(Stored data entries)
————

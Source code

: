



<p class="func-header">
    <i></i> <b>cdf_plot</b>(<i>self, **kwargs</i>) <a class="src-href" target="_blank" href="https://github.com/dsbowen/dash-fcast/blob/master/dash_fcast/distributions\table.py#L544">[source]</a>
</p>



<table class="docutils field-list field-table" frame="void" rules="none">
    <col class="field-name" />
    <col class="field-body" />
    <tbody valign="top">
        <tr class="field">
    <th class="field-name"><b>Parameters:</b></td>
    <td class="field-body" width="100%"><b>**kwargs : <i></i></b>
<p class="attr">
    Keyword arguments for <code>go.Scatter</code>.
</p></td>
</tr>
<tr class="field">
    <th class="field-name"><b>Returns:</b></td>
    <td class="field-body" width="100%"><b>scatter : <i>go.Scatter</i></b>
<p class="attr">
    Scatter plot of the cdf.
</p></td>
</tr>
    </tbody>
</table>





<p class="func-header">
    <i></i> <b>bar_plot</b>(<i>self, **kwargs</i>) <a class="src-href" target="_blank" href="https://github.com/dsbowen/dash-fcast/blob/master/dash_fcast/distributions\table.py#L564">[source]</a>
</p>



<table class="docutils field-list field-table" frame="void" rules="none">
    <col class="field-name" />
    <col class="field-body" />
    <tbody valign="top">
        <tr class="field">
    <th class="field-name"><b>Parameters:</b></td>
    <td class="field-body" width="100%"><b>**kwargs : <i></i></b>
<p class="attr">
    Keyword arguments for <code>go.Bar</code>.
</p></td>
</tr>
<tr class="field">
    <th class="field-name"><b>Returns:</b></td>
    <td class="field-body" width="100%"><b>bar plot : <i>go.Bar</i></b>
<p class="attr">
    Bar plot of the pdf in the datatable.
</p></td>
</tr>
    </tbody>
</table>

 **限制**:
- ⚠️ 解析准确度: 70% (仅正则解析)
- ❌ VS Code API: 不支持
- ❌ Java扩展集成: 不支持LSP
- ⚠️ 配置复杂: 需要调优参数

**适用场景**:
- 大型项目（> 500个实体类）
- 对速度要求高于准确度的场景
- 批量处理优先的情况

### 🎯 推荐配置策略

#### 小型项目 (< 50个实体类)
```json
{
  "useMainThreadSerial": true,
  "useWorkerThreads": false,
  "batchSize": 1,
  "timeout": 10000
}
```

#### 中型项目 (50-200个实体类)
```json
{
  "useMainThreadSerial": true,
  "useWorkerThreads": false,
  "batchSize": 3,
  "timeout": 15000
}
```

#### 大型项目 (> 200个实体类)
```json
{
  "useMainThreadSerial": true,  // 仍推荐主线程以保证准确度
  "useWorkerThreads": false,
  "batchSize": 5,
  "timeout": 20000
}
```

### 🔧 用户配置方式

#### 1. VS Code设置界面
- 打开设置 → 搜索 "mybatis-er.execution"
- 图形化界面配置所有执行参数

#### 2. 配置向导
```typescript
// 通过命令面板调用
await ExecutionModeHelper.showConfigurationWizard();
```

————

*The problem*: Go line by line through the data above and report each one that holds the string "arguments".

*Expected answer*:
    Keyword arguments for <code>go.Scatter</code>.
    Keyword arguments for <code>go.Bar</code>.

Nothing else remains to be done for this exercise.